Local TV news has changed significantly in the half century since Jolls made his move. It has especially changed in the past decade, with anchors here taking significant pay cuts, reporters being hired straight out of college and audiences growing smaller as people head elsewhere for news. The changes make forecasting the future of local TV news even harder than it was years ago.

Scripps undoubtedly realizes that it needs more than Parker to get people to watch in the morning, the one time period that has been growing recently.

The hiring of Parker, who most likely did extremely well in Channel 7 research, is a good first step. Another key will be the hiring of Channel 7’s new morning co-anchors. Parker said he was encouraged by the short list of potential hires he was shown.

Channel 7 would be wise to follow the blueprint of Channel 2’s “Daybreak.” It may get goofy at times, but you always get the sense that all the people on the program like each other and are having fun.

Scripps knew it had to make some sort of splash to get people to give the morning program another look. Parker’s hiring might not seem initially to be a big splash. However, the hiring is Scripps’ way of announcing to local TV talent that it will spend the money needed to get who it wants.

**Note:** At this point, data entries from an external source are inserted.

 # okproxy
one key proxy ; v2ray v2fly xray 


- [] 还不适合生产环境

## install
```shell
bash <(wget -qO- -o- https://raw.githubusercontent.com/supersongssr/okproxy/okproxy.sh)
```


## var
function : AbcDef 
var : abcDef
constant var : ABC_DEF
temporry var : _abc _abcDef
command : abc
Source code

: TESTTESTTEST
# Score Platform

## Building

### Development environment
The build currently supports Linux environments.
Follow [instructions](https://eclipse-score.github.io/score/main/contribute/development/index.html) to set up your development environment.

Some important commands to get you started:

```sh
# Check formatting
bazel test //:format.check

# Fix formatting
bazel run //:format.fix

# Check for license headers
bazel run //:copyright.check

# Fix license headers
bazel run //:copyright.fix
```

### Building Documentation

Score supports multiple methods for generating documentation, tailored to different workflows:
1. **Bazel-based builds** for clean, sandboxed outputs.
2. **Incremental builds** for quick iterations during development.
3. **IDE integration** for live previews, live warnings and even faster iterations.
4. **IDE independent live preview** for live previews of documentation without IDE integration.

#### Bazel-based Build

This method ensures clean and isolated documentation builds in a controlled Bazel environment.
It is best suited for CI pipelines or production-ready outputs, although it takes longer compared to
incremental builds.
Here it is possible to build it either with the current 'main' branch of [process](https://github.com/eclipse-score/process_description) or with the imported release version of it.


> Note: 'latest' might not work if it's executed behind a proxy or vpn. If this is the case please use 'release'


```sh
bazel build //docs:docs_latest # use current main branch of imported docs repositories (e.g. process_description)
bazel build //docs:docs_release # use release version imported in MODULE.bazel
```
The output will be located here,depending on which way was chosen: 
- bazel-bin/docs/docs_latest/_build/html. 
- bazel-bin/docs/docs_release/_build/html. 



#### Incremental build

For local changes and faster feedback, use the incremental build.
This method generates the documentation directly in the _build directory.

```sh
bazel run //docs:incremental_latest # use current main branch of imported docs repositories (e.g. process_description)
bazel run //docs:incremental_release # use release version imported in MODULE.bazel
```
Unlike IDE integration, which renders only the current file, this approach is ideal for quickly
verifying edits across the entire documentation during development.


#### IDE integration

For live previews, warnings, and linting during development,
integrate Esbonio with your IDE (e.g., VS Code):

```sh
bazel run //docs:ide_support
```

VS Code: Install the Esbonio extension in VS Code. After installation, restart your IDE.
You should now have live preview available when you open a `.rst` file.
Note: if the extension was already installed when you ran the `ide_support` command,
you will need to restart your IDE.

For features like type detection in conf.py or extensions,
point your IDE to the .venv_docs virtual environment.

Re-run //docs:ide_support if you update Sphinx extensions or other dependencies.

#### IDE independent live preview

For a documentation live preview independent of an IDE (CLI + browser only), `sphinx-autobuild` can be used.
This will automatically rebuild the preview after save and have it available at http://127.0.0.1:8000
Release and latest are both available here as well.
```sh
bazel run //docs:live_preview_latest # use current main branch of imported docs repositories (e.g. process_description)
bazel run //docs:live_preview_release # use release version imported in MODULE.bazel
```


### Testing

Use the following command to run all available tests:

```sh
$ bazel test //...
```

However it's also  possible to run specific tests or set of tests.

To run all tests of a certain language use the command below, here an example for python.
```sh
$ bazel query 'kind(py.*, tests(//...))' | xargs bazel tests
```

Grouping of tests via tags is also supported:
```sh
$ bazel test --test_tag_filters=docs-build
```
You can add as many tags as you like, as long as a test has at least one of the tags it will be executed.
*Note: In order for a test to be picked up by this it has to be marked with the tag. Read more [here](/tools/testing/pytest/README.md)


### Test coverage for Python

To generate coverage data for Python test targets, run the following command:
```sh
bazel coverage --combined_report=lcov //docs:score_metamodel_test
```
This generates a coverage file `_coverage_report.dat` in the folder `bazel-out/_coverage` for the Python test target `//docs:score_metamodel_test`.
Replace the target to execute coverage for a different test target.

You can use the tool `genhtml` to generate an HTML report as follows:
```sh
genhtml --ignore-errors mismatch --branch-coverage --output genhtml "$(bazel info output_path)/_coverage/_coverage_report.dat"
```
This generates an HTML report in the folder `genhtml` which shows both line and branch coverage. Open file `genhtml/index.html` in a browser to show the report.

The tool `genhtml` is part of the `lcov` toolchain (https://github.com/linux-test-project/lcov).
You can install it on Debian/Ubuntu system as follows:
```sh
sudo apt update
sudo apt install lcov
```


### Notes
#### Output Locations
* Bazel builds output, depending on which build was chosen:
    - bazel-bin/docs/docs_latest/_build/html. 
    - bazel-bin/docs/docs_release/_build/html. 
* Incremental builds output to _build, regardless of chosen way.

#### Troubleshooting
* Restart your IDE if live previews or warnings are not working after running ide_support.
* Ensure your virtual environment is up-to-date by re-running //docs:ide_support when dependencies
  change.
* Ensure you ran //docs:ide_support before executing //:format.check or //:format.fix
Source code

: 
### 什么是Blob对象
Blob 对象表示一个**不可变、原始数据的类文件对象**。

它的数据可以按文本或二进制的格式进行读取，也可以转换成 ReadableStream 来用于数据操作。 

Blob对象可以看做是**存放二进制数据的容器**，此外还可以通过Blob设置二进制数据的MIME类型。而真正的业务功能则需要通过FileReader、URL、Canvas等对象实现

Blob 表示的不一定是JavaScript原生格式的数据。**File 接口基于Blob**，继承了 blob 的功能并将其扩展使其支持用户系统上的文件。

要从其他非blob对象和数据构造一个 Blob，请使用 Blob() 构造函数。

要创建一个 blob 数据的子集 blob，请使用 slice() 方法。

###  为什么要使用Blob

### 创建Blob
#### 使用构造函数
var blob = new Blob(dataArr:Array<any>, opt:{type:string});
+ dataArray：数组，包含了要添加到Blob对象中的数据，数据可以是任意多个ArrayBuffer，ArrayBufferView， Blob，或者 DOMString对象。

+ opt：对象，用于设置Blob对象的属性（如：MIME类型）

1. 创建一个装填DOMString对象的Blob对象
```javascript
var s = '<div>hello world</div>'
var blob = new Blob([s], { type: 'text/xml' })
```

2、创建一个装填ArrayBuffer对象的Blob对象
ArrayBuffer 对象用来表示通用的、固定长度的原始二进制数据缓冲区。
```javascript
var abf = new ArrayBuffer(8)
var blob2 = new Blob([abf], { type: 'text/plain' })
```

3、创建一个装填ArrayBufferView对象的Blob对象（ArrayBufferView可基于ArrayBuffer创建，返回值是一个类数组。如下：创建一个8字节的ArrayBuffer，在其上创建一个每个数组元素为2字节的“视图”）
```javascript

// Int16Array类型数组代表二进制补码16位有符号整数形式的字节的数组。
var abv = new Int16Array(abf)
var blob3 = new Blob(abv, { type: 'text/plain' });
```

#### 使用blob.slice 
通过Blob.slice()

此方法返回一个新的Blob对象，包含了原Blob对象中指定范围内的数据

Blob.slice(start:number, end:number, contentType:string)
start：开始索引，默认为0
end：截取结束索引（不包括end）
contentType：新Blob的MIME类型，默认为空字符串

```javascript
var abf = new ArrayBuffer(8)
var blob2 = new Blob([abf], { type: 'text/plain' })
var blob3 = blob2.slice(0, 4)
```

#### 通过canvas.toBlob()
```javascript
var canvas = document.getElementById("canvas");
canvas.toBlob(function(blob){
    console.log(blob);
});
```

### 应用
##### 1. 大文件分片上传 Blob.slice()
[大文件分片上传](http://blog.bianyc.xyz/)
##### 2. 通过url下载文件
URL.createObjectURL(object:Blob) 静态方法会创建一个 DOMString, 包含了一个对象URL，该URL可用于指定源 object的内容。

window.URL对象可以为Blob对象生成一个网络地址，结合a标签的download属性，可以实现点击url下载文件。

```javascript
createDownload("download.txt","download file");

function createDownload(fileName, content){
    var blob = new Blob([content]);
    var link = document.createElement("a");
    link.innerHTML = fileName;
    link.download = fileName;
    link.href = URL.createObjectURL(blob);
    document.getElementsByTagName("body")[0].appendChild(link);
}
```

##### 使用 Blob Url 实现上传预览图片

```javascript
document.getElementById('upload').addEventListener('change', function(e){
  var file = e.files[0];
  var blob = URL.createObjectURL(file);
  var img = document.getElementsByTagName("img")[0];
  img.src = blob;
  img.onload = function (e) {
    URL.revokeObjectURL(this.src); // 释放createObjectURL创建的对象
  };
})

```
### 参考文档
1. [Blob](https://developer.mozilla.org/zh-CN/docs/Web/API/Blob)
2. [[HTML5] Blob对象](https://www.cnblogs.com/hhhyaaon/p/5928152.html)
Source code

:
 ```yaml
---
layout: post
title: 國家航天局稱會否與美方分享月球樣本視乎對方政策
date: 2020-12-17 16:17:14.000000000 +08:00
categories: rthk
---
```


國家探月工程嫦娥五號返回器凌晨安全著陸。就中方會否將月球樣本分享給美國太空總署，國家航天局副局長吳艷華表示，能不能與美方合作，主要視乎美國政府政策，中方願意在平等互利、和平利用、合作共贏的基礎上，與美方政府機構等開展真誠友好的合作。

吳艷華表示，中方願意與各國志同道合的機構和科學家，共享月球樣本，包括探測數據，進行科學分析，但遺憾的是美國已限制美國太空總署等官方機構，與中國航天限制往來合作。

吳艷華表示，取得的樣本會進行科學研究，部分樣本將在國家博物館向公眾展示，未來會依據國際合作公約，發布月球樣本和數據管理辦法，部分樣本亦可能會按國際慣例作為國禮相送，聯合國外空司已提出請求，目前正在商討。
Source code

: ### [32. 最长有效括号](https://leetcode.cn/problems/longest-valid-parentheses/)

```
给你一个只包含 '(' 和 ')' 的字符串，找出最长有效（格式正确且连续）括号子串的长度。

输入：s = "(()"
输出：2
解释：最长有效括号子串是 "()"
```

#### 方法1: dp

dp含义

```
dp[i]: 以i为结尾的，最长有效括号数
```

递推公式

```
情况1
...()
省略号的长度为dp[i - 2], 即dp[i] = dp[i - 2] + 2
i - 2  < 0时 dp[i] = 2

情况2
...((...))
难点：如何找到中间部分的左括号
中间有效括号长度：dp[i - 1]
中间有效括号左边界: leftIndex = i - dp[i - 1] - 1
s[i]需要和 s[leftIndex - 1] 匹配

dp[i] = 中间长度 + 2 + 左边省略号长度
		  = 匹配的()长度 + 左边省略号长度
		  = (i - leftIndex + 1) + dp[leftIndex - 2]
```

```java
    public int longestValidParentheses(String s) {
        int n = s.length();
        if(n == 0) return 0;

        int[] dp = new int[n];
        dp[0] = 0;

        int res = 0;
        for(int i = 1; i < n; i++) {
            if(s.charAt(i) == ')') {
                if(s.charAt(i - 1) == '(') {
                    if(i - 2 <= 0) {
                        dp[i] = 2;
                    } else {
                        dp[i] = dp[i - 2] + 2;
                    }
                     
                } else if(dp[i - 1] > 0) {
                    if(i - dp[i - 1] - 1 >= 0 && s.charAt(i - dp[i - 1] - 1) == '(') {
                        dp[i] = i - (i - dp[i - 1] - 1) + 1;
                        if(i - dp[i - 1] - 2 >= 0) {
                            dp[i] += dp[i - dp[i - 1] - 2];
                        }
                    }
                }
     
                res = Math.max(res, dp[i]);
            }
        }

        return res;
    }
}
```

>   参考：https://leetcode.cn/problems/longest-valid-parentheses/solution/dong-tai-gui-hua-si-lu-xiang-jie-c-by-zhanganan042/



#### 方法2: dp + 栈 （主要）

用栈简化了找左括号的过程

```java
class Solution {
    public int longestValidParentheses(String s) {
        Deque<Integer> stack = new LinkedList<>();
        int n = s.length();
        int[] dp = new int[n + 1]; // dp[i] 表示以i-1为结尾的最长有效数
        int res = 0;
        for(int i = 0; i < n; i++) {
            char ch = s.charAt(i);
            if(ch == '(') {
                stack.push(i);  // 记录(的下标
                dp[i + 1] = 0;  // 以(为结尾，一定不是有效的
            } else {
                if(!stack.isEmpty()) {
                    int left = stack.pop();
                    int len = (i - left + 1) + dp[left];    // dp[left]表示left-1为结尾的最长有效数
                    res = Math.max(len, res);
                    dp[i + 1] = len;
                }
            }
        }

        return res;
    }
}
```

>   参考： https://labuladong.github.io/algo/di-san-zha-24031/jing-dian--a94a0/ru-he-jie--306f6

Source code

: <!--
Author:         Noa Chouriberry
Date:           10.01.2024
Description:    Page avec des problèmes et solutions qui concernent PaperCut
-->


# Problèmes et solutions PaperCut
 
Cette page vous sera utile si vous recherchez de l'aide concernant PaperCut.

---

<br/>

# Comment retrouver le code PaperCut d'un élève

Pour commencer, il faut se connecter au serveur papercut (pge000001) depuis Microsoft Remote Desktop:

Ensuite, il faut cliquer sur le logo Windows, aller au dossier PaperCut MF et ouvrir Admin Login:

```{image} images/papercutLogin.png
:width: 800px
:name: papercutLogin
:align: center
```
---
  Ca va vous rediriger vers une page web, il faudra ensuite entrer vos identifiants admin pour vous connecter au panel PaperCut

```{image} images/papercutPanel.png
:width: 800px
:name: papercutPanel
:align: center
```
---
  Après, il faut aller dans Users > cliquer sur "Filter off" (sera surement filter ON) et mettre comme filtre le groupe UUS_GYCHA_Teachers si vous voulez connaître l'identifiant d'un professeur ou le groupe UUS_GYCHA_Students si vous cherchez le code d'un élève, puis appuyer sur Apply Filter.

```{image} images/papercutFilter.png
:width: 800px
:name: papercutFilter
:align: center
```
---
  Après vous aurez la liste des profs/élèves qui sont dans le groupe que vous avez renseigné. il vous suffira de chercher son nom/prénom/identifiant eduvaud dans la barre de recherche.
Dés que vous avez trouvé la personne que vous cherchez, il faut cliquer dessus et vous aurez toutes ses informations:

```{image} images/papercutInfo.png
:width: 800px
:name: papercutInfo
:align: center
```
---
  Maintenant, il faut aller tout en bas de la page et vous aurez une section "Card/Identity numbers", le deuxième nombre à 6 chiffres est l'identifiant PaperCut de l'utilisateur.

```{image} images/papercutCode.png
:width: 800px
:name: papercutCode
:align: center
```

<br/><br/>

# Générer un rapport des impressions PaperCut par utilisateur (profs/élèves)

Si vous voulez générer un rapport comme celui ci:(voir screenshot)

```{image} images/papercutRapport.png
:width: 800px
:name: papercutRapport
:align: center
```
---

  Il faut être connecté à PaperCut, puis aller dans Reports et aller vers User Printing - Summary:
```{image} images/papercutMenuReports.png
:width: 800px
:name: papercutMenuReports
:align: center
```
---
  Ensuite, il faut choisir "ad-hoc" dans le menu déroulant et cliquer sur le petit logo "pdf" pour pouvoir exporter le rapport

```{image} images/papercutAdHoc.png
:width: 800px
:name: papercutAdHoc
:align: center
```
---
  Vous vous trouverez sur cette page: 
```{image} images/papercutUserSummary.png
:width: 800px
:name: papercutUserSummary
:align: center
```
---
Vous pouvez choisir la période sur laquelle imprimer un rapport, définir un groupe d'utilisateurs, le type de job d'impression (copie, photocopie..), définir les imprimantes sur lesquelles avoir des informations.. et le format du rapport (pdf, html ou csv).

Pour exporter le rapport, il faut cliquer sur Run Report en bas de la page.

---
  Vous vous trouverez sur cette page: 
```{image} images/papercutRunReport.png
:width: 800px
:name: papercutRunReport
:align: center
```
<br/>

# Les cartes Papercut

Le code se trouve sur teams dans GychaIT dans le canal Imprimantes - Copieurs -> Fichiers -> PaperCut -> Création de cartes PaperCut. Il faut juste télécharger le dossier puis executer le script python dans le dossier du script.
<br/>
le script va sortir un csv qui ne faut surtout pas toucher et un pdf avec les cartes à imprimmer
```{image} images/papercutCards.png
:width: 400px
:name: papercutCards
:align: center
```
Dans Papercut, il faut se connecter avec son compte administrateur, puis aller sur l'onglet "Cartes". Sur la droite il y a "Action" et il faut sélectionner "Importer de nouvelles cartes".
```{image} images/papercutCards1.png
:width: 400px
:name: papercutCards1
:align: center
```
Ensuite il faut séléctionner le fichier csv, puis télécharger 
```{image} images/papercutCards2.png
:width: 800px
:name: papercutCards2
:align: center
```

“Certainly they are going to raise the market value of a lot of TV heads in Western New York,” said Parker. “You had a two-horse race in this town. And now it is a three-horse race. That raises the value of people whose contracts are up.”

That isn’t good news for Channel 2 and Channel 4, which didn’t have to worry about Channel 7 stealing anyone from their staffs when Granite Broadcasting and the hedge fund that controlled it cut staff and salaries and ran the station into the ground.

Scripps’ aggressiveness certainly would appear to put Channel 4 on the spot as it looks to the future with a new news director. Anyone Channel 4 might let go or give a low contract offer could immediately head over to Channel 7 since noncompete clauses no longer are legal in New York.

Scripps has been undoing many of the foolish things that Granite did over the last decade that led Channel 7 to go from first to worst in the market.

“It is not the same place that I left,” said Parker. “That’s the reason that I am eager to go back.”

Scripps plans to hire more reporters and producers, re-signed with Nielsen and two wire services dropped by Granite, conducted audience research and now has shown its willingness to spend money – some would say overspend – to acquire talent.

“It took a long time to break that baby down,” said Parker of Channel 7’s demise. “But it is going to be a lot shorter ride to build it back up.”

That optimistic long-range forecast from Parker could end up being as accurate as the local forecasts this week that predicted much more rain than the area received.

However, Scripps clearly is doing everything it can to chase the dark clouds away from Channel 7.